== Segment start ==
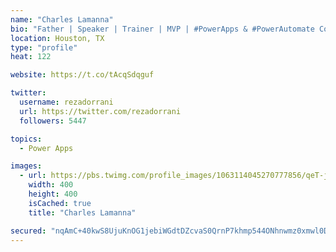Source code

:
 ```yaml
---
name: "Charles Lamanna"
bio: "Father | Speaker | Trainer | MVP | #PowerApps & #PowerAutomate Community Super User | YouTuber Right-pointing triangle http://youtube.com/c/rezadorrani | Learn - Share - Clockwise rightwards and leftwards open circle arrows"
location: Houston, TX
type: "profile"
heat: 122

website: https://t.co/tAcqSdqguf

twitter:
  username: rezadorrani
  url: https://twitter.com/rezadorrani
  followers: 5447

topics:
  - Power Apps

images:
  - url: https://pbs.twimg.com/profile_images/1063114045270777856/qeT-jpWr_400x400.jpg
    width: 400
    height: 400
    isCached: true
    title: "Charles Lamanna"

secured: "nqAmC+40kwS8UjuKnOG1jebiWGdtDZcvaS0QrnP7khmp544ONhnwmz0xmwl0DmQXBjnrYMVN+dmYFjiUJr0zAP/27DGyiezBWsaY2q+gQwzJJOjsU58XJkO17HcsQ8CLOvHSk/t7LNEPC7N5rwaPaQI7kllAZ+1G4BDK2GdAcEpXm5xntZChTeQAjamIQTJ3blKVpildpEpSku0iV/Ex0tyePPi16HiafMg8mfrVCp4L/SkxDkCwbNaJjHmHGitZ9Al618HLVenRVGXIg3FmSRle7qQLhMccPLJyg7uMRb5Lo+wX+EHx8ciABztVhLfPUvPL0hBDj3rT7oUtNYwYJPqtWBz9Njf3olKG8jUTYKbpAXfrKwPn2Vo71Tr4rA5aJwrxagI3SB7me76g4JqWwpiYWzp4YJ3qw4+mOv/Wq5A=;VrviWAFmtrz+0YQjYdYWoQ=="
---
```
== Segment end ==
--- The task ---
Word for word, restate all of the material above except its pictures.

--- Response below ---
Source code

:
 ```yaml
---
name: "Charles Lamanna"
bio: "Father | Speaker | Trainer | MVP | #PowerApps & #PowerAutomate Community Super User | YouTuber Right-pointing triangle http://youtube.com/c/rezadorrani | Learn - Share - Clockwise rightwards and leftwards open circle arrows"
location: Houston, TX
type: "profile"
heat: 122

website: https://t.co/tAcqSdqguf

twitter:
  username: rezadorrani
  url: https://twitter.com/rezadorrani
  followers: 5447

topics:
  - Power Apps

images:
  - url: https://pbs.twimg.com/profile_images/1063114045270777856/qeT-jpWr_400x400.jpg
    width: 400
    height: 400
    isCached: true
    title: "Charles Lamanna"

secured: "nqAmC+40kwS8UjuKnOG1jebiWGdtDZcvaS0QrnP7khmp544ONhnwmz0xmwl0DmQXBjnrYMVN+dmYFjiUJr0zAP/27DGyiezBWsaY2q+gQwzJJOjsU58XJkO17HcsQ8CLOvHSk/t7LNEPC7N5rwaPaQI7kllAZ+1G4BDK2GdAcEpXm5xntZChTeQAjamIQTJ3blKVpildpEpSku0iV/Ex0tyePPi16HiafMg8mfrVCp4L/SkxDkCwbNaJjHmHGitZ9Al618HLVenRVGXIg3FmSRle7qQLhMccPLJyg7uMRb5Lo+wX+EHx8ciABztVhLfPUvPL0hBDj3rT7oUtNYwYJPqtWBz9Njf3olKG8jUTYKbpAXfrKwPn2Vo71Tr4rA5aJwrxagI3SB7me76g4JqWwpiYWzp4YJ3qw4+mOv/Wq5A=;VrviWAFmtrz+0YQjYdYWoQ=="
---
```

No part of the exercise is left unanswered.